One of the gems I found recently was a copy of the Smalltalk-80 Implementation Guide. It is, to say the least, a fascinating book. It introduces a virtual machine in the context of programming in 1980, which was 37 years ago, and the assumptions the authors make as to what I'm expected to know as a potential developer of a Smalltalk environment fascinated me.

The book describes a stack-based, tree-walking virtual machine. As Smalltalk is a purely object-oriented language, the tree is completely reified by the OO environment; you choose an object and a function to start, and the interpreter walks that function's statements and subroutines until execution ends at the end of the start function. Methods are dispatched according to a lookup table, and primitives are encapsulated in a large switch() statement.

What fascinates me about reading this is that I know, at least theoretically, so much more about writing VMs. The VM described here is a nightmare of cache misses and branch prediction failures; fully a third of a modern CPU's efforts will be going into loading, evaluating, and then disposing of anticipated operations that the VM will throw away unused. There's no mention at all of JITting the program's functions (converting long sequences directly into machine code) or even just its spine (writing the sequence of primitives as indirect, or even direct, unconditional branches such that the CPU's branch predictor works most of the time; direct is cool but requires the primitives themselves be copied and modified for direct uncoditional branching back to the spine).

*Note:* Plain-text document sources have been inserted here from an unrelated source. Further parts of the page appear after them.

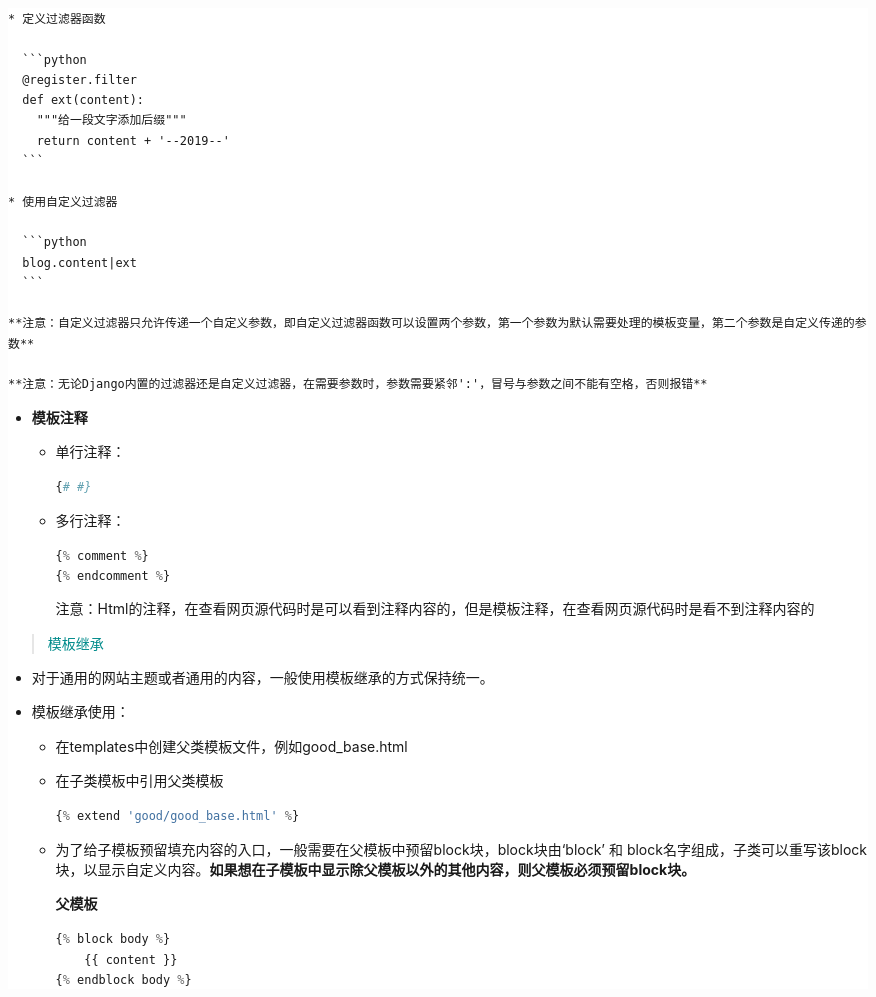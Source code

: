     * 定义过滤器函数

      ```python
      @register.filter
      def ext(content):
        """给一段文字添加后缀"""
        return content + '--2019--'
      ```

    * 使用自定义过滤器

      ```python
      blog.content|ext
      ```

    **注意：自定义过滤器只允许传递一个自定义参数，即自定义过滤器函数可以设置两个参数，第一个参数为默认需要处理的模板变量，第二个参数是自定义传递的参数**

    **注意：无论Django内置的过滤器还是自定义过滤器，在需要参数时，参数需要紧邻':'，冒号与参数之间不能有空格，否则报错**

* **模板注释**

  * 单行注释：

    ```python
    {# #}
    ```

  * 多行注释：

    ```python
    {% comment %}
    {% endcomment %}
    ```

    注意：Html的注释，在查看网页源代码时是可以看到注释内容的，但是模板注释，在查看网页源代码时是看不到注释内容的

> <span style='color:darkcyan'>模板继承</span>

* 对于通用的网站主题或者通用的内容，一般使用模板继承的方式保持统一。

* 模板继承使用：

  * 在templates中创建父类模板文件，例如good_base.html

  * 在子类模板中引用父类模板

    ```python
    {% extend 'good/good_base.html' %}
    ```

  * 为了给子模板预留填充内容的入口，一般需要在父模板中预留block块，block块由‘block’ 和 block名字组成，子类可以重写该block块，以显示自定义内容。**如果想在子模板中显示除父模板以外的其他内容，则父模板必须预留block块。**

    **父模板**

    ```python
    {% block body %}
    	{{ content }}
    {% endblock body %}
    ```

Since in Smalltalk almost any object could be a launching point and since relationships between objects can be changed with the swipe of a mouse, the speed with which we'd have to recalculate any given set of relationships would have to be a priority. It would have to have Go's internal speed of recompiling, only to put the results into an executable anonymous mmap()'d space, and then map everything than needs it to be able to find that code.

A modern Smalltalk VM could be a marvel to use. It would be a nightmare to write.

Be that as it may, choosing to write programming languages today, even ones on top of a system language like C or Rust, is to confront an embarrassment of riches. There are so many interesting ways to do something now. We have JITs! We have Algorithm W! We have concurrency problems like you wouldn't believe! 37 years ago, they had two options: compiled code, or a stack-based switch statement on top of compiled code. The writers assumed you knew more about those two ways, and absolutely nothing about all the other stuff.